**SOURCE DATA**
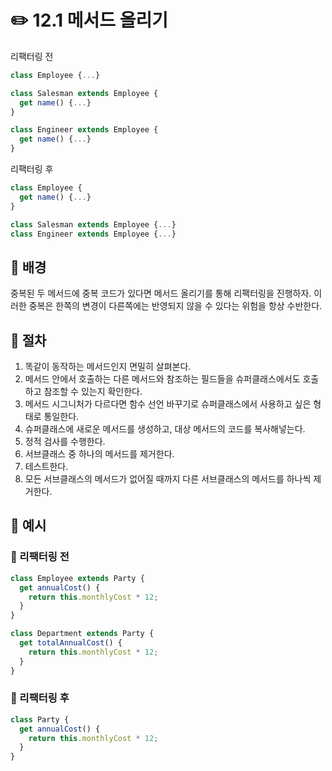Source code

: # ✏️ 12.1 메서드 올리기

리팩터링 전

```javascript
class Employee {...}

class Salesman extends Employee {
  get name() {...}
}

class Engineer extends Employee {
  get name() {...}
}
```

리팩터링 후

```javascript
class Employee {
  get name() {...}
}

class Salesman extends Employee {...}
class Engineer extends Employee {...}
```

## 🧷 배경

중복된 두 메서드에 중복 코드가 있다면 메서드 올리기를 통해 리팩터링을 진행하자. 이러한 중복은 한쪽의 변경이 다른쪽에는 반영되지 않을 수 있다는 위험을 항상 수반한다.

## 🧷 절차

1. 똑같이 동작하는 메서드인지 면밀히 살펴본다.
2. 메서드 안에서 호출하는 다른 메서드와 참조하는 필드들을 슈퍼클래스에서도 호출하고 참조할 수 있는지 확인한다.
3. 메서드 시그니처가 다르다면 함수 선언 바꾸기로 슈퍼클래스에서 사용하고 싶은 형태로 통일한다.
4. 슈퍼클래스에 새로운 메서드를 생성하고, 대상 메서드의 코드를 복사해넣는다.
5. 정적 검사를 수행한다.
6. 서브클래스 중 하나의 메서드를 제거한다.
7. 테스트한다.
8. 모든 서브클래스의 메서드가 없어질 때까지 다른 서브클래스의 메서드를 하나씩 제거한다.

## 🧷 예시

### 🧷 리팩터링 전

```javascript
class Employee extends Party {
  get annualCost() {
    return this.monthlyCost * 12;
  }
}

class Department extends Party {
  get totalAnnualCost() {
    return this.monthlyCost * 12;
  }
}
```

### 🧷 리팩터링 후

```javascript
class Party {
  get annualCost() {
    return this.monthlyCost * 12;
  }
}
```
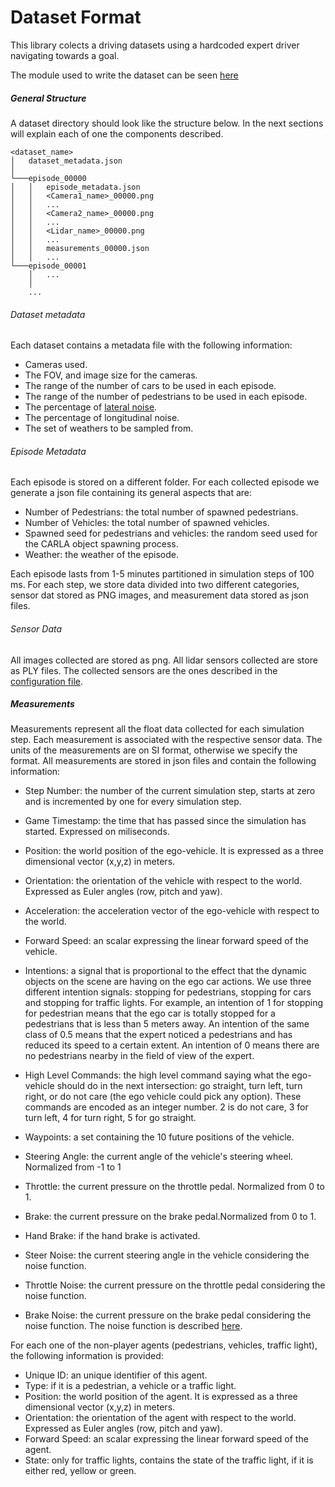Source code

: Dataset Format
==============

This library colects a driving datasets using a hardcoded expert driver navigating towards a goal.

The module used to write the dataset can be seen [here](../modules/data_writer.py)

##### General Structure

A dataset directory should look like the structure below. In the next sections
will explain each of one the components described.

```
<dataset_name>
│   dataset_metadata.json
│
└───episode_00000
│   │   episode_metadata.json
│   │   <Camera1_name>_00000.png
│   │   ...
│   │   <Camera2_name>_00000.png
│   │   ...
│   │   <Lidar_name>_00000.png
│   │   ...
│   │   measurements_00000.json
│   │   ...
└───episode_00001
    │   ...
    │
    ...
```


###### Dataset metadata

Each dataset contains a metadata file with the following
information:

* Cameras used.
* The FOV, and image size for the cameras.
* The range of the number of cars to be used in each episode.
* The range of the number of pedestrians to be used in each episode.
* The percentage of [lateral noise](agent_module.md/#noiser).
* The percentage of longitudinal noise.
* The set of weathers to be sampled from.



###### Episode Metadata


Each episode is stored on a different folder.
For each collected episode we generate a json file containing
its general aspects that are:

* Number of Pedestrians: the total number of spawned pedestrians.
* Number of Vehicles: the total number of spawned vehicles.
* Spawned seed for pedestrians and vehicles: the random seed used for
    the CARLA object spawning process.
* Weather: the weather of the episode.

Each episode lasts from 1-5 minutes
partitioned in simulation steps of 100 ms.
For each step, we store data divided
into two different categories, sensor dat
stored as PNG images, and measurement data stored as json files.

###### Sensor Data

All images collected are stored as png.
All lidar sensors collected are store as PLY files.
The collected sensors are the ones described in
the [configuration file](../dataset_configurations/coil_training_dataset_singlecamera.py).


##### Measurements

Measurements represent all the float data collected for each simulation
step. Each measurement is associated with the respective sensor data.
The units of the measurements are on SI format, otherwise we specify
the format.
All measurements are stored in json files and contain the
following information:

* Step Number: the number of the current simulation step, starts at zero and is incremented by one for every simulation step.
* Game Timestamp: the time that has passed since the simulation has started. Expressed on miliseconds.
* Position: the world position of the ego-vehicle. It is expressed as a three dimensional vector (x,y,z) in meters.
* Orientation: the orientation of the vehicle with respect
    to the world. Expressed as Euler angles (row, pitch and yaw).
* Acceleration: the acceleration vector of the ego-vehicle
    with respect to the world.
* Forward Speed: an scalar expressing the linear forward
    speed of the vehicle.
* Intentions: a signal that is proportional to the effect that the dynamic objects on the scene are having on the ego car actions. We use three different intention signals: stopping for pedestrians, stopping for cars and stopping for traffic lights. For example, an intention of 1 for stopping for pedestrian means that the ego car is totally stopped for a pedestrians that is less than 5 meters away. An intention of the same class of 0.5 means that the expert noticed a pedestrians and has reduced its speed to a certain extent. An intention of 0 means there are no pedestrians nearby in the field of view of the expert.

* High Level Commands: the high level command saying what the ego-vehicle should do in the next intersection: go straight, turn left, turn right, or do not care (the ego vehicle
    could pick any option). These commands are encoded as an
    integer number. 2 is do not care, 3 for turn left, 4 for turn right, 5 for go straight.
* Waypoints: a set containing the 10 future positions of the vehicle.
* Steering Angle: the current angle of the vehicle's steering wheel. Normalized from -1 to 1
* Throttle: the current pressure on the throttle pedal. Normalized
from 0 to 1.
* Brake: the current pressure on the brake pedal.Normalized
from 0 to 1.
* Hand Brake: if the hand brake is activated.
* Steer Noise: the current steering angle in the vehicle considering the noise function.
* Throttle Noise: the current pressure on the throttle pedal considering the noise function.
* Brake Noise: the current pressure on the brake pedal considering the noise function. The noise function is described [here](agent_module.md/#noiser).

For each one of the non-player agents (pedestrians, vehicles,
traffic light), the following information is provided:

* Unique ID: an unique identifier of this agent.
* Type: if it is a pedestrian, a vehicle or a traffic light.
* Position: the world position of the agent. It is expressed as a three dimensional vector (x,y,z)  in meters.
* Orientation: the orientation of the agent with respect
    to the world. Expressed as Euler angles (row, pitch and yaw).
* Forward Speed: an scalar expressing the linear forward
    speed of the agent.
* State: only for traffic lights, contains the state of the traffic light, if it is either red, yellow or green.

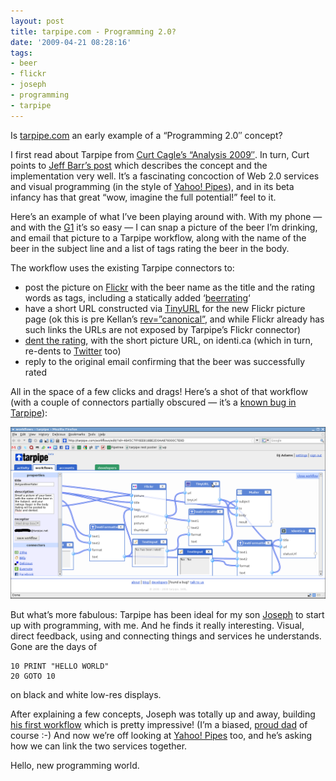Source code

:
 ```yaml
---
layout: post
title: tarpipe.com - Programming 2.0?
date: '2009-04-21 08:28:16'
tags:
- beer
- flickr
- joseph
- programming
- tarpipe
---
```



Is [tarpipe.com](http://tarpipe.com) an early example of a “Programming 2.0″ concept?

I first read about Tarpipe from [Curt Cagle’s “Analysis 2009″](http://broadcast.oreilly.com/2009/01/analysis-2009-syndication-form.html). In turn, Curt points to [Jeff Barr’s post](http://www.jeff-barr.com/?p=1406) which describes the concept and the implementation very well. It’s a fascinating concoction of Web 2.0 services and visual programming (in the style of [Yahoo! Pipes](http://pipes.yahoo.com)), and in its beta infancy has that great “wow, imagine the full potential!” feel to it.

Here’s an example of what I’ve been playing around with. With my phone — and with the [G1](http://http://www.t-mobileg1.com/) it’s so easy — I can snap a picture of the beer I’m drinking, and email that picture to a Tarpipe workflow, along with the name of the beer in the subject line and a list of tags rating the beer in the body.

The workflow uses the existing Tarpipe connectors to:

- post the picture on [Flickr](http://www.flickr.com/photos/qmacro/) with the beer name as the title and the rating words as tags, including a statically added ‘[beerrating](http://www.flickr.com/photos/qmacro/tags/beerrating/)‘
- have a short URL constructed via [TinyURL](http://tinyurl.com) for the new Flickr picture page (ok this is pre Kellan’s [rev=”canonical”](http://revcanonical.appspot.com/), and while Flickr already has such links the URLs are not exposed by Tarpipe’s Flickr connector)
- [dent the rating](http://identi.ca/qmacro), with the short picture URL, on identi.ca (which in turn, re-dents to [Twitter](http://twitter.com/qmacro) too)
- reply to the original email confirming that the beer was successfully rated

All in the space of a few clicks and drags! Here’s a shot of that workflow (with a couple of connectors partially obscured — it’s a [known bug in Tarpipe](http://getsatisfaction.com/tarpipe/topics/connector_moved_to_high_and_now_unable_to_delete_edit_it)):

![tarpipebeerrater](/content/images/2009/04/tarpipebeerrater.png)

But what’s more fabulous: Tarpipe has been ideal for my son [Joseph](http://jcla1.com) to start up with programming, with me. And he finds it really interesting. Visual, direct feedback, using and connecting things and services he understands. Gone are the days of

```
10 PRINT "HELLO WORLD"
20 GOTO 10
```

on black and white low-res displays.

After explaining a few concepts, Joseph was totally up and away, building [his first workflow](http://www.flickr.com/photos/8583308@N05/3392375982/) which is pretty impressive! (I’m a biased, [proud dad](http://www.flickr.com/photos/qmacro/3397440933/) of course :-) And now we’re off looking at [Yahoo! Pipes](http://pipes.yahoo.com) too, and he’s asking how we can link the two services together.

Hello, new programming world.


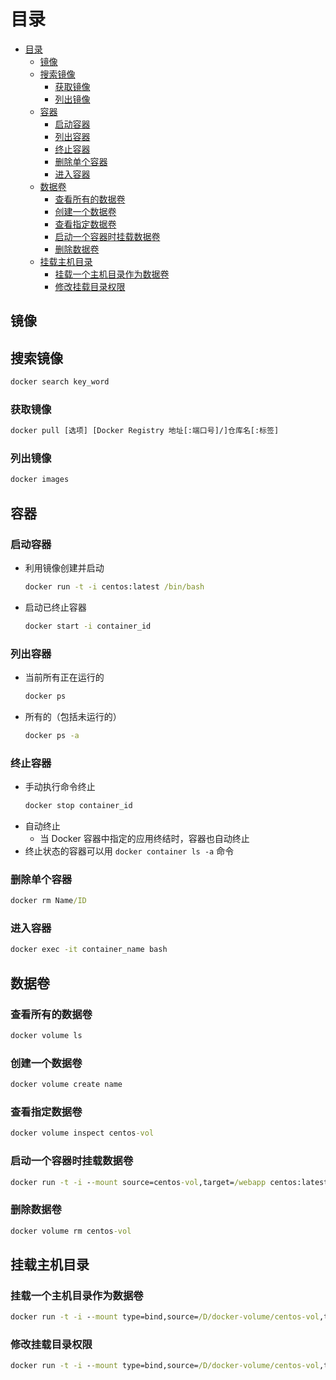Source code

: # 目录

- [目录](#目录)
  - [镜像](#镜像)
  - [搜索镜像](#搜索镜像)
    - [获取镜像](#获取镜像)
    - [列出镜像](#列出镜像)
  - [容器](#容器)
    - [启动容器](#启动容器)
    - [列出容器](#列出容器)
    - [终止容器](#终止容器)
    - [删除单个容器](#删除单个容器)
    - [进入容器](#进入容器)
  - [数据卷](#数据卷)
    - [查看所有的数据卷](#查看所有的数据卷)
    - [创建一个数据卷](#创建一个数据卷)
    - [查看指定数据卷](#查看指定数据卷)
    - [启动一个容器时挂载数据卷](#启动一个容器时挂载数据卷)
    - [删除数据卷](#删除数据卷)
  - [挂载主机目录](#挂载主机目录)
    - [挂载一个主机目录作为数据卷](#挂载一个主机目录作为数据卷)
    - [修改挂载目录权限](#修改挂载目录权限)

## 镜像

## 搜索镜像

``` cmd
docker search key_word
```

### 获取镜像

``` cmd
docker pull [选项] [Docker Registry 地址[:端口号]/]仓库名[:标签]
```

### 列出镜像

``` cmd
docker images
```

## 容器

### 启动容器

- 利用镜像创建并启动
  ``` cmd
  docker run -t -i centos:latest /bin/bash
  ```
- 启动已终止容器
  ``` cmd
  docker start -i container_id
  ```

### 列出容器

- 当前所有正在运行的
  ``` cmd
  docker ps
  ```
- 所有的（包括未运行的）
  ``` cmd
  docker ps -a
  ```

### 终止容器

- 手动执行命令终止
  ``` cmd
  docker stop container_id
  ```
- 自动终止
  - 当 Docker 容器中指定的应用终结时，容器也自动终止
- 终止状态的容器可以用 `docker container ls -a` 命令

### 删除单个容器
  ``` cmd
  docker rm Name/ID
  ```

### 进入容器

``` cmd
docker exec -it container_name bash
```

## 数据卷

### 查看所有的数据卷

``` cmd
docker volume ls
```

### 创建一个数据卷

``` cmd
docker volume create name
```

### 查看指定数据卷

``` cmd
docker volume inspect centos-vol
```

### 启动一个容器时挂载数据卷

``` cmd
docker run -t -i --mount source=centos-vol,target=/webapp centos:latest /bin/bash 
```

### 删除数据卷

``` cmd
docker volume rm centos-vol
```

## 挂载主机目录

### 挂载一个主机目录作为数据卷

``` cmd
docker run -t -i --mount type=bind,source=/D/docker-volume/centos-vol,target=/opt/webapp centos:latest /bin/bash 
```

### 修改挂载目录权限

``` cmd
docker run -t -i --mount type=bind,source=/D/docker-volume/centos-vol,target=/opt/webapp,readonly centos:latest /bin/bash 
```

**WORK INSTRUCTIONS**
Looking at the entries above, report how many of their lines include "post", and add nothing else.

**RESULT FOR THIS TASK**
3